Collected data:
━━━

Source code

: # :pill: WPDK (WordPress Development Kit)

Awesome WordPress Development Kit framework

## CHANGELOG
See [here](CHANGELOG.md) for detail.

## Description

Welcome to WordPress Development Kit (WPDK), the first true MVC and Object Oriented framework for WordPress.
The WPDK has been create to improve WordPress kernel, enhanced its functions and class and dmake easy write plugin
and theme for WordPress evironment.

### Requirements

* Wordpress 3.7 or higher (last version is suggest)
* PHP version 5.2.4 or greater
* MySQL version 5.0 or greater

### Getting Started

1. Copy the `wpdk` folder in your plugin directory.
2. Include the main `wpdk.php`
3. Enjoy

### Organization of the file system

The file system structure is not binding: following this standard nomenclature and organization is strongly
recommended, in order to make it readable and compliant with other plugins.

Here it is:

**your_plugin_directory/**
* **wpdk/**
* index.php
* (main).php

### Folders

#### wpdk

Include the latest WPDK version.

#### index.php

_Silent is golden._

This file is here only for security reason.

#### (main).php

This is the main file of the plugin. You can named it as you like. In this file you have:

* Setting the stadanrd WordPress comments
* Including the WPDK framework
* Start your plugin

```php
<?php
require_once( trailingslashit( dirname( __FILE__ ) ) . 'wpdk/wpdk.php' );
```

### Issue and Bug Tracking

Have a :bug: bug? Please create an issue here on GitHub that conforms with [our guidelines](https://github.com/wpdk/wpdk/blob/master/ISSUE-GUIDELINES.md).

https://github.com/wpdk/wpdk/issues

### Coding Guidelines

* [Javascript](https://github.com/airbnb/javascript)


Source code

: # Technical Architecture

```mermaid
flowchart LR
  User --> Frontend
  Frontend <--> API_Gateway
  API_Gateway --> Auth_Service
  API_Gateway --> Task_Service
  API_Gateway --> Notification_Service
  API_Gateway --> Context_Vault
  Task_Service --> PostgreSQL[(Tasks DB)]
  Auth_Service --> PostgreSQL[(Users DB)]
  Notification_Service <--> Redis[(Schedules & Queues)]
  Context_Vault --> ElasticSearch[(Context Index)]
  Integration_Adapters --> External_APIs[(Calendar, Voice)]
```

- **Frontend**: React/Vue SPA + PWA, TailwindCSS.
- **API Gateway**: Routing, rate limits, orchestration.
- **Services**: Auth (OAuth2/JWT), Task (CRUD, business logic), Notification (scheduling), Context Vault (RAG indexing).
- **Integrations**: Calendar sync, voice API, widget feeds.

━━━

→ What is required: Using the records above, list each line that includes "version".

→ Task response:
* Wordpress 3.7 or higher (last version is suggest)
* PHP version 5.2.4 or greater
* MySQL version 5.0 or greater
Include the latest WPDK version.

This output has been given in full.